**Required work:** Copy every line in the records below that contains the word "section".

****************

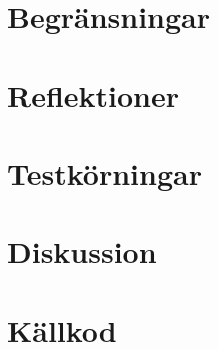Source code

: \documentclass[a4paper, 12pt]{article}
\begin{document}
\section{Begränsningar}


\section{Reflektioner}

\section{Testkörningar}

\section{Diskussion}

\section{Källkod}
\end{document}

****************

**Solution to the problem:**
\section{Begränsningar}
\section{Reflektioner}
\section{Testkörningar}
\section{Diskussion}
\section{Källkod}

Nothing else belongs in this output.